◆ TASK DETAILS
Omit any picture, and return the remaining data exactly as written.

==== ENTRIES SUPPLIED ====

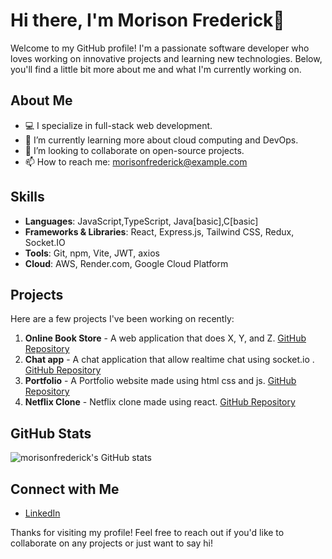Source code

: # Hi there, I'm  Morison Frederick👋

Welcome to my GitHub profile! I'm a passionate software developer who loves working on innovative projects and learning new technologies. Below, you'll find a little bit more about me and what I'm currently working on.

## About Me

- 💻 I specialize in full-stack web development.
- 🌱 I’m currently learning more about cloud computing and DevOps.
- 🤝 I’m looking to collaborate on open-source projects.
- 📫 How to reach me: [morisonfrederick@example.com](mailto:morisonfrederick@example.com)

## Skills

- **Languages**: JavaScript,TypeScript, Java[basic],C[basic]
- **Frameworks & Libraries**: React, Express.js, Tailwind CSS, Redux, Socket.IO
- **Tools**: Git, npm, Vite, JWT, axios
- **Cloud**: AWS, Render.com, Google Cloud Platform

## Projects

Here are a few projects I've been working on recently:

1. **Online Book Store** - A web application that does X, Y, and Z. [GitHub Repository](https://github.com/morisonfrederick/bookish)
2. **Chat app** - A chat application that allow realtime chat using socket.io . [GitHub Repository](https://github.com/morisonfrederick/chat_app)
3. **Portfolio** - A Portfolio website made using html css and js. [GitHub Repository](https://github.com/morisonfrederick/portfolio)
4. **Netflix Clone** - Netflix clone made using react. [GitHub Repository](https://github.com/morisonfrederick/portfolio)

   

## GitHub Stats

![morisonfrederick's GitHub stats](https://github-readme-stats.vercel.app/api?username=morisonfrederick&show_icons=true&theme=radical)

## Connect with Me

- [LinkedIn](https://www.linkedin.com/in/morisonfrederick)

Thanks for visiting my profile! Feel free to reach out if you'd like to collaborate on any projects or just want to say hi!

====

◆ RESPONSE BELOW
Source code

: # Hi there, I'm  Morison Frederick👋

Welcome to my GitHub profile! I'm a passionate software developer who loves working on innovative projects and learning new technologies. Below, you'll find a little bit more about me and what I'm currently working on.

## About Me

- 💻 I specialize in full-stack web development.
- 🌱 I’m currently learning more about cloud computing and DevOps.
- 🤝 I’m looking to collaborate on open-source projects.
- 📫 How to reach me: [morisonfrederick@example.com](mailto:morisonfrederick@example.com)

## Skills

- **Languages**: JavaScript,TypeScript, Java[basic],C[basic]
- **Frameworks & Libraries**: React, Express.js, Tailwind CSS, Redux, Socket.IO
- **Tools**: Git, npm, Vite, JWT, axios
- **Cloud**: AWS, Render.com, Google Cloud Platform

## Projects

Here are a few projects I've been working on recently:

1. **Online Book Store** - A web application that does X, Y, and Z. [GitHub Repository](https://github.com/morisonfrederick/bookish)
2. **Chat app** - A chat application that allow realtime chat using socket.io . [GitHub Repository](https://github.com/morisonfrederick/chat_app)
3. **Portfolio** - A Portfolio website made using html css and js. [GitHub Repository](https://github.com/morisonfrederick/portfolio)
4. **Netflix Clone** - Netflix clone made using react. [GitHub Repository](https://github.com/morisonfrederick/portfolio)

   

## GitHub Stats

![morisonfrederick's GitHub stats](https://github-readme-stats.vercel.app/api?username=morisonfrederick&show_icons=true&theme=radical)

## Connect with Me

- [LinkedIn](https://www.linkedin.com/in/morisonfrederick)

Thanks for visiting my profile! Feel free to reach out if you'd like to collaborate on any projects or just want to say hi!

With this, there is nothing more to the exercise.